Sure, you may not know you know her music, but you do. Songs written by Clark have been recorded by the likes of Reba McEntire, Kenny Rogers, Darius Rucker and Sheryl Crow. She cowrote Miranda Lambert's smash hit "Mama's Broken Heart" with Kacey Musgraves, who she shares a CMA nomination with for Song of the Year for Musgraves' "Follow Your Arrow." She also wrote The Band Perry's first No. 1 single, "Better Dig Two."
During last year's televised airing of the CMA Awards, Clark and Musgraves' song "Follow Your Arrow" was censored for the line "roll up a joint." But chances are pretty good it won't be the last censoring she'll get. "Like I said early on to my manager, my music is Showtime and HBO, and I'm going to always keep it Showtime and HBO," Clark said of her edgy style, which includes songs like "Get High," "Take a Little Pill," and "Hungover."

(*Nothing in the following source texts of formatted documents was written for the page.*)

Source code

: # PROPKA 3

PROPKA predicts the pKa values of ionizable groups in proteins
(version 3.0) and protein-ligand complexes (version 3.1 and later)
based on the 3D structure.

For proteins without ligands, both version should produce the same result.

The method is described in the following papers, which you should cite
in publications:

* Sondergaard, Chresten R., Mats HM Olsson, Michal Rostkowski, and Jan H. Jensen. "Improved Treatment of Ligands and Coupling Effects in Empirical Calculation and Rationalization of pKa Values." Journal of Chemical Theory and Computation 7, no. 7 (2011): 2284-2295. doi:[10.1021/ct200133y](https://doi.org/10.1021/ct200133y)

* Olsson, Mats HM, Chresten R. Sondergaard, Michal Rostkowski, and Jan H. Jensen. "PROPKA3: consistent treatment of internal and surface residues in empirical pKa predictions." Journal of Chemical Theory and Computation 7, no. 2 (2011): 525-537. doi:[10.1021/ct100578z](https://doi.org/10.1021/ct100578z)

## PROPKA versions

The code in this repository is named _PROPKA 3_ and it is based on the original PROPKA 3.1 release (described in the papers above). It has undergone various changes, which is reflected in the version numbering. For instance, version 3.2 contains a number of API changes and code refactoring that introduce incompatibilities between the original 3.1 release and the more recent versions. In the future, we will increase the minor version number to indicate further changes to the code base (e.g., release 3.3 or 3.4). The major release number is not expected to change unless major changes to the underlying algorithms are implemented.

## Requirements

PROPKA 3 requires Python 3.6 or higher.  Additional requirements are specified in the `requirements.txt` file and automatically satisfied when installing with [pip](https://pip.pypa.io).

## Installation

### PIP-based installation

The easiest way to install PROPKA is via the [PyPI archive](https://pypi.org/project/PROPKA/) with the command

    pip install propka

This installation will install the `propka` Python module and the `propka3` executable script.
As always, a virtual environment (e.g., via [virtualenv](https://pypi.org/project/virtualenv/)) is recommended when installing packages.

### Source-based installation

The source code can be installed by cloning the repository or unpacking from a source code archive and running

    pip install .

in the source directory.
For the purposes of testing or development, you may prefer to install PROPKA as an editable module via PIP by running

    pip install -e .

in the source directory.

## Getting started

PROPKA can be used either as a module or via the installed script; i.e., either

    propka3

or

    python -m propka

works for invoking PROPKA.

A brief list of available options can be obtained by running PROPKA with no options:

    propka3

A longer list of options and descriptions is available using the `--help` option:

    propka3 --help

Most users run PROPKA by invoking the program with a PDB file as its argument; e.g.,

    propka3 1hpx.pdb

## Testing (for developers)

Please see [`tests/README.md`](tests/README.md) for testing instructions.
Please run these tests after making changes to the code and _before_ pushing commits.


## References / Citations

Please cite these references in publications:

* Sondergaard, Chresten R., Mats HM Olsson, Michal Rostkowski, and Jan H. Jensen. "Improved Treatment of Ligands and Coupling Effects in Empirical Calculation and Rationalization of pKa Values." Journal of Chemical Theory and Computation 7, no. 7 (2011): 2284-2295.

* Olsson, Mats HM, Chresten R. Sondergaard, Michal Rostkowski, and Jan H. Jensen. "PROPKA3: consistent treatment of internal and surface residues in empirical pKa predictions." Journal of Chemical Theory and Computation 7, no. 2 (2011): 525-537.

Prior to achieving success as a songwriter, Clark grew up and lived in the small Washington mill town of Morton, where working-class people often take perilous jobs to make ends meet. She lost her father, a logger, to an on-the-job accident. Her mother worked in human resources at the same mill as her father, while Clark herself slung lumber at a fencing mill.
"I get my inspiration from real people who are just surviving their life and getting through their day," explained Clark. "That's who I write songs for." Her affinity for working-class people is a lifelong love, which has led to her obsession with the hard-hitting vocals of powerhouse country icons like Loretta Lynn and, naturally, Merle Haggard.
First, Clark hit the road with Jennifer Nettles, and says the tour had a laid-back vibe thanks to a lot of outdoor amphitheaters and fairs. Then she tackled Eric Church's massive Outsiders tour, during which she opened for Church and Kacey Musgraves. In January of 2015, she'll kick off the year on Alan Jackson's 25th Anniversary Keepin' It Country tour.
While Clark didn't necessarily have a specific person in mind while writing "Crazy Women," her cowriter Jesse Jo Dillon sure did. "Jesse Jo told me how, to her, that woman is Betty Draper from Mad Men. She said when we were writing that song, that's who was in her head."
"Patty Loveless would be huge," Clark admitted. "She's one of my biggest influences. If she cut one of my songs, that would be just… I would probably have to take a day to do nothing but think about it. And listen to it on repeat." Yeah, we would too.